- **Task item**
Make an exact copy of the records, dropping all pictures.

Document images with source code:
○ ○ ○ ○ ○
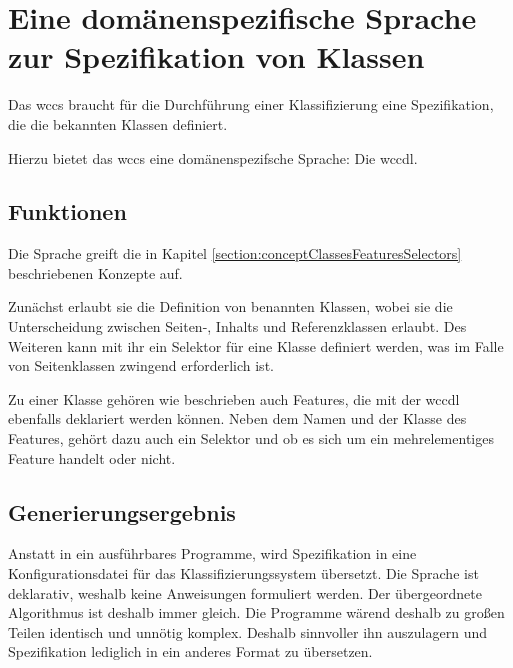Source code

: \section{Eine domänenspezifische Sprache zur Spezifikation von Klassen}
    Das \gls{wccs} braucht für die Durchführung einer Klassifizierung
    eine Spezifikation, die die bekannten Klassen definiert.

    Hierzu bietet das \gls{wccs} eine domänenspezifsche Sprache:
    Die \gls{wccdl}.

    \subsection{Funktionen}
        Die Sprache greift die in Kapitel \ref{section:conceptClassesFeaturesSelectors}
        beschriebenen Konzepte auf.

        Zunächst erlaubt sie die Definition von benannten Klassen,
        wobei sie die Unterscheidung zwischen Seiten-, Inhalts und Referenzklassen
        erlaubt.
        Des Weiteren kann mit ihr ein Selektor für eine Klasse definiert werden,
        was im Falle von Seitenklassen zwingend erforderlich ist.

        Zu einer Klasse gehören wie beschrieben auch Features,
        die mit der \gls{wccdl} ebenfalls deklariert werden können.
        Neben dem Namen und der Klasse des Features, gehört dazu auch
        ein Selektor und ob es sich um ein mehrelementiges Feature handelt oder nicht.


    \subsection{Generierungsergebnis}
        \label{section:conceptDslGeneration}
        Anstatt in ein ausführbares Programme, wird Spezifikation in eine Konfigurationsdatei für
        das Klassifizierungssystem übersetzt.
        Die Sprache ist deklarativ, weshalb keine Anweisungen formuliert werden.
        Der übergeordnete Algorithmus ist deshalb immer gleich.
        Die Programme wärend deshalb zu großen Teilen identisch und unnötig komplex.
        Deshalb sinnvoller ihn auszulagern und Spezifikation lediglich in ein anderes Format zu übersetzen.

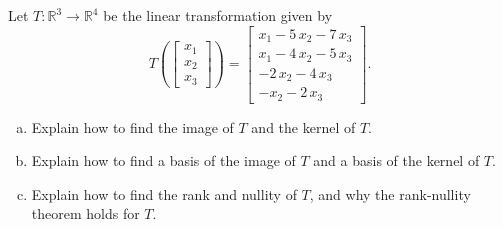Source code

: 
\begin{exerciseStatement}
 Let \(T:\mathbb{R}^ 3  \to \mathbb{R}^ 4 \) be the linear transformation given by \[T\left(  \left[\begin{array}{c}
x_{1} \\
x_{2} \\
x_{3}
\end{array}\right]  \right) =  \left[\begin{array}{c}
x_{1} - 5 \, x_{2} - 7 \, x_{3} \\
x_{1} - 4 \, x_{2} - 5 \, x_{3} \\
-2 \, x_{2} - 4 \, x_{3} \\
-x_{2} - 2 \, x_{3}
\end{array}\right] .\]
\begin{enumerate}[(a)]
\item Explain how to find the image of \(T\) and the kernel of \(T\).
\item Explain how to find a basis of the image of \(T\) and a basis of the kernel of \(T\).
\item Explain how to find the rank and nullity of \(T\), and why the rank-nullity theorem holds for \(T\).
\end{enumerate}
    
\end{exerciseStatement}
○ ○ ○ ○ ○
- **Reply to the exercise**
Source code

: \section{Eine domänenspezifische Sprache zur Spezifikation von Klassen}
    Das \gls{wccs} braucht für die Durchführung einer Klassifizierung
    eine Spezifikation, die die bekannten Klassen definiert.

    Hierzu bietet das \gls{wccs} eine domänenspezifsche Sprache:
    Die \gls{wccdl}.

    \subsection{Funktionen}
        Die Sprache greift die in Kapitel \ref{section:conceptClassesFeaturesSelectors}
        beschriebenen Konzepte auf.

        Zunächst erlaubt sie die Definition von benannten Klassen,
        wobei sie die Unterscheidung zwischen Seiten-, Inhalts und Referenzklassen
        erlaubt.
        Des Weiteren kann mit ihr ein Selektor für eine Klasse definiert werden,
        was im Falle von Seitenklassen zwingend erforderlich ist.

        Zu einer Klasse gehören wie beschrieben auch Features,
        die mit der \gls{wccdl} ebenfalls deklariert werden können.
        Neben dem Namen und der Klasse des Features, gehört dazu auch
        ein Selektor und ob es sich um ein mehrelementiges Feature handelt oder nicht.


    \subsection{Generierungsergebnis}
        \label{section:conceptDslGeneration}
        Anstatt in ein ausführbares Programme, wird Spezifikation in eine Konfigurationsdatei für
        das Klassifizierungssystem übersetzt.
        Die Sprache ist deklarativ, weshalb keine Anweisungen formuliert werden.
        Der übergeordnete Algorithmus ist deshalb immer gleich.
        Die Programme wärend deshalb zu großen Teilen identisch und unnötig komplex.
        Deshalb sinnvoller ihn auszulagern und Spezifikation lediglich in ein anderes Format zu übersetzen.

Source code

: 
\begin{exerciseStatement}
 Let \(T:\mathbb{R}^ 3  \to \mathbb{R}^ 4 \) be the linear transformation given by \[T\left(  \left[\begin{array}{c}
x_{1} \\
x_{2} \\
x_{3}
\end{array}\right]  \right) =  \left[\begin{array}{c}
x_{1} - 5 \, x_{2} - 7 \, x_{3} \\
x_{1} - 4 \, x_{2} - 5 \, x_{3} \\
-2 \, x_{2} - 4 \, x_{3} \\
-x_{2} - 2 \, x_{3}
\end{array}\right] .\]
\begin{enumerate}[(a)]
\item Explain how to find the image of \(T\) and the kernel of \(T\).
\item Explain how to find a basis of the image of \(T\) and a basis of the kernel of \(T\).
\item Explain how to find the rank and nullity of \(T\), and why the rank-nullity theorem holds for \(T\).
\end{enumerate}
    
\end{exerciseStatement}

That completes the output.